Directions: Please return only the lines from the one holding "CPU with virtualisation\\" through the one holding "Debian amd64 64-bit", exactly as they appear in the records below, both ends included.

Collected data

•••

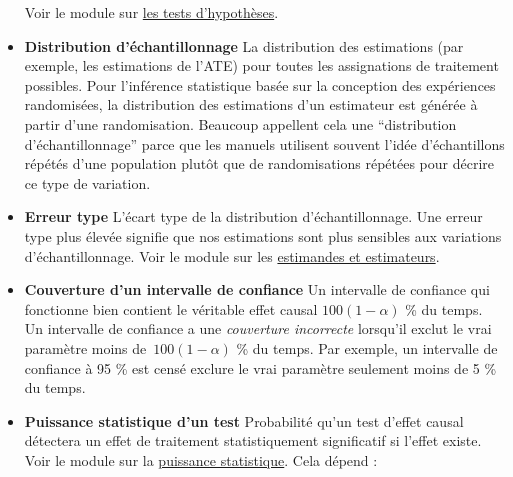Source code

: \documentclass[
  12pt,
]{book}
\begin{document}
\begin{itemize}
  Voir le module sur \href{hypothesis-testing.html}{les tests d'hypothèses}.
\item
  \textbf{Distribution d'échantillonnage} La distribution des estimations (par exemple, les estimations de l'ATE) pour toutes les assignations de traitement possibles.
  Pour l'inférence statistique basée sur la conception des expériences randomisées, la distribution des estimations d'un estimateur est générée à partir d'une randomisation.
  Beaucoup appellent cela une ``distribution d'échantillonnage'' parce que les manuels utilisent souvent l'idée d'échantillons répétés d'une population plutôt que de randomisations répétées pour décrire ce type de variation.
\item
  \textbf{Erreur type} L'écart type de la distribution d'échantillonnage. Une erreur type plus élevée signifie que nos estimations sont plus sensibles aux variations d'échantillonnage.
  Voir le module sur les \href{estimands-and-estimateurs.html}{estimandes et estimateurs}.
\item
  \textbf{Couverture d'un intervalle de confiance} Un intervalle de confiance qui fonctionne bien contient le véritable effet causal \(100 ( 1 - \alpha)\) \% du temps.
  Un intervalle de confiance a une \emph{couverture incorrecte} lorsqu'il exclut le vrai paramètre moins de~\(100 (1 - \alpha)\) \% du temps.
  Par exemple, un intervalle de confiance à 95 \% est censé exclure le vrai paramètre seulement moins de 5 \% du temps.
\item
  \textbf{Puissance statistique d'un test} Probabilité qu'un test d'effet causal détectera un effet de traitement statistiquement significatif si l'effet existe.
  Voir le module sur la \href{statistical-power-and-design-diagnosands.html}{puissance statistique}.
  Cela dépend :


\end{itemize}
\end{document}
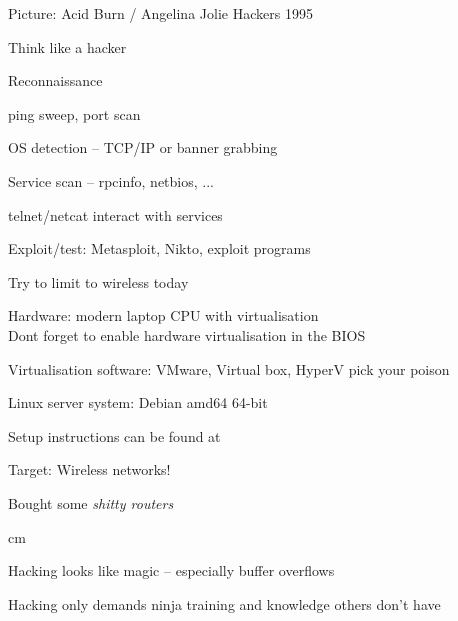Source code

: \documentclass[Screen16to9,17pt]{foils}
\begin{document}
Picture: Acid Burn / Angelina Jolie Hackers 1995



\begin{list1}
\item Think like a hacker
\item Reconnaissance
\begin{list2}
\item ping sweep, port scan
\item OS detection -- TCP/IP or banner grabbing
\item Service scan -- rpcinfo, netbios, ...
\item telnet/netcat interact with services
\end{list2}
\item Exploit/test: Metasploit, Nikto, exploit programs
\end{list1}

Try to limit to wireless today



\begin{list2}
\item Hardware: modern laptop CPU with virtualisation\\
Dont forget to enable hardware virtualisation in the BIOS
\item Virtualisation software: VMware, Virtual box, HyperV pick your poison
\item Linux server system: Debian amd64 64-bit 
\item Setup instructions can be found at 
\item Target: Wireless networks!
\item Bought some \emph{shitty routers}
\end{list2}





 cm

\centerline{Hacking looks like magic -- especially buffer overflows}




\centerline{Hacking only demands ninja training and knowledge others don't have}
\end{document}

•••

Exercise output:
\item Hardware: modern laptop CPU with virtualisation\\
Dont forget to enable hardware virtualisation in the BIOS
\item Virtualisation software: VMware, Virtual box, HyperV pick your poison
\item Linux server system: Debian amd64 64-bit 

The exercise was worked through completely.